All records below are to be repeated exactly, with the pictures left out.

#### Plain-text document sources
BEGIN

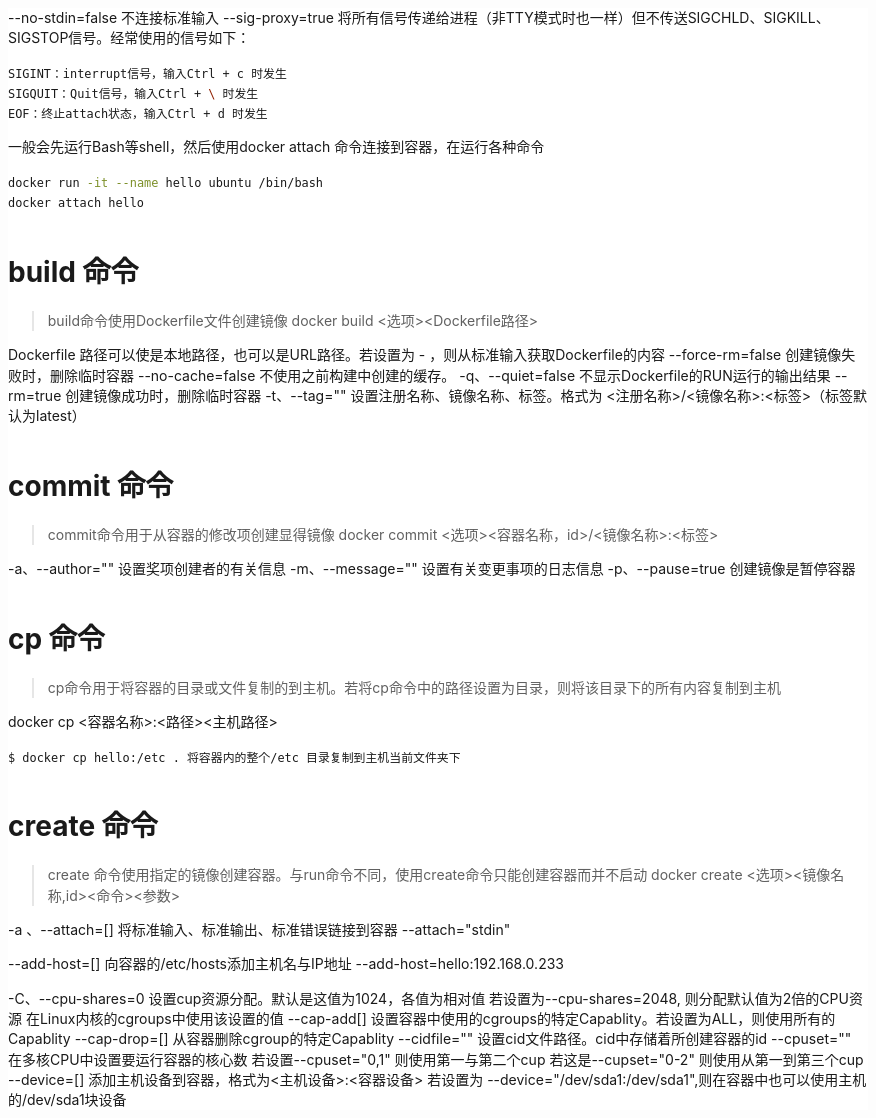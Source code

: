 --no-stdin=false 不连接标准输入
--sig-proxy=true 将所有信号传递给进程（非TTY模式时也一样）但不传送SIGCHLD、SIGKILL、SIGSTOP信号。经常使用的信号如下：
```sh
SIGINT：interrupt信号，输入Ctrl + c 时发生
SIGQUIT：Quit信号，输入Ctrl + \ 时发生
EOF：终止attach状态，输入Ctrl + d 时发生
```
一般会先运行Bash等shell，然后使用docker attach 命令连接到容器，在运行各种命令
```sh
docker run -it --name hello ubuntu /bin/bash
docker attach hello
```
# build 命令
> build命令使用Dockerfile文件创建镜像
> docker build <选项><Dockerfile路径>

Dockerfile 路径可以使是本地路径，也可以是URL路径。若设置为 - ，则从标准输入获取Dockerfile的内容
--force-rm=false 创建镜像失败时，删除临时容器
--no-cache=false 不使用之前构建中创建的缓存。
-q、--quiet=false 不显示Dockerfile的RUN运行的输出结果
--rm=true 创建镜像成功时，删除临时容器
-t、--tag="" 设置注册名称、镜像名称、标签。格式为 <注册名称>/<镜像名称>:<标签>（标签默认为latest）
# commit 命令
> commit命令用于从容器的修改项创建显得镜像
> docker commit <选项><容器名称，id>/<镜像名称>:<标签>

-a、--author="" 设置奖项创建者的有关信息
-m、--message="" 设置有关变更事项的日志信息
-p、--pause=true 创建镜像是暂停容器
# cp 命令
> cp命令用于将容器的目录或文件复制的到主机。若将cp命令中的路径设置为目录，则将该目录下的所有内容复制到主机

docker cp <容器名称>:<路径><主机路径>
```sh
$ docker cp hello:/etc . 将容器内的整个/etc 目录复制到主机当前文件夹下
```
# create 命令
> create 命令使用指定的镜像创建容器。与run命令不同，使用create命令只能创建容器而并不启动
> docker create <选项><镜像名称,id><命令><参数>

-a 、--attach=[] 将标准输入、标准输出、标准错误链接到容器
--attach="stdin"

--add-host=[] 向容器的/etc/hosts添加主机名与IP地址
--add-host=hello:192.168.0.233

-C、--cpu-shares=0 设置cup资源分配。默认是这值为1024，各值为相对值
若设置为--cpu-shares=2048, 则分配默认值为2倍的CPU资源
在Linux内核的cgroups中使用该设置的值
--cap-add[] 设置容器中使用的cgroups的特定Capablity。若设置为ALL，则使用所有的Capablity
--cap-drop=[] 从容器删除cgroup的特定Capablity
--cidfile="" 设置cid文件路径。cid中存储着所创建容器的id
--cpuset="" 在多核CPU中设置要运行容器的核心数
若设置--cpuset="0,1" 则使用第一与第二个cup
若这是--cupset="0-2" 则使用从第一到第三个cup
--device=[] 添加主机设备到容器，格式为<主机设备>:<容器设备>
若设置为 --device="/dev/sda1:/dev/sda1",则在容器中也可以使用主机的/dev/sda1块设备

END

#### TASK SOLUTION
Source code

: --no-stdin=false 不连接标准输入
--sig-proxy=true 将所有信号传递给进程（非TTY模式时也一样）但不传送SIGCHLD、SIGKILL、SIGSTOP信号。经常使用的信号如下：
```sh
SIGINT：interrupt信号，输入Ctrl + c 时发生
SIGQUIT：Quit信号，输入Ctrl + \ 时发生
EOF：终止attach状态，输入Ctrl + d 时发生
```
一般会先运行Bash等shell，然后使用docker attach 命令连接到容器，在运行各种命令
```sh
docker run -it --name hello ubuntu /bin/bash
docker attach hello
```
# build 命令
> build命令使用Dockerfile文件创建镜像
> docker build <选项><Dockerfile路径>

Dockerfile 路径可以使是本地路径，也可以是URL路径。若设置为 - ，则从标准输入获取Dockerfile的内容
--force-rm=false 创建镜像失败时，删除临时容器
--no-cache=false 不使用之前构建中创建的缓存。
-q、--quiet=false 不显示Dockerfile的RUN运行的输出结果
--rm=true 创建镜像成功时，删除临时容器
-t、--tag="" 设置注册名称、镜像名称、标签。格式为 <注册名称>/<镜像名称>:<标签>（标签默认为latest）
# commit 命令
> commit命令用于从容器的修改项创建显得镜像
> docker commit <选项><容器名称，id>/<镜像名称>:<标签>

-a、--author="" 设置奖项创建者的有关信息
-m、--message="" 设置有关变更事项的日志信息
-p、--pause=true 创建镜像是暂停容器
# cp 命令
> cp命令用于将容器的目录或文件复制的到主机。若将cp命令中的路径设置为目录，则将该目录下的所有内容复制到主机

docker cp <容器名称>:<路径><主机路径>
```sh
$ docker cp hello:/etc . 将容器内的整个/etc 目录复制到主机当前文件夹下
```
# create 命令
> create 命令使用指定的镜像创建容器。与run命令不同，使用create命令只能创建容器而并不启动
> docker create <选项><镜像名称,id><命令><参数>

-a 、--attach=[] 将标准输入、标准输出、标准错误链接到容器
--attach="stdin"

--add-host=[] 向容器的/etc/hosts添加主机名与IP地址
--add-host=hello:192.168.0.233

-C、--cpu-shares=0 设置cup资源分配。默认是这值为1024，各值为相对值
若设置为--cpu-shares=2048, 则分配默认值为2倍的CPU资源
在Linux内核的cgroups中使用该设置的值
--cap-add[] 设置容器中使用的cgroups的特定Capablity。若设置为ALL，则使用所有的Capablity
--cap-drop=[] 从容器删除cgroup的特定Capablity
--cidfile="" 设置cid文件路径。cid中存储着所创建容器的id
--cpuset="" 在多核CPU中设置要运行容器的核心数
若设置--cpuset="0,1" 则使用第一与第二个cup
若这是--cupset="0-2" 则使用从第一到第三个cup
--device=[] 添加主机设备到容器，格式为<主机设备>:<容器设备>
若设置为 --device="/dev/sda1:/dev/sda1",则在容器中也可以使用主机的/dev/sda1块设备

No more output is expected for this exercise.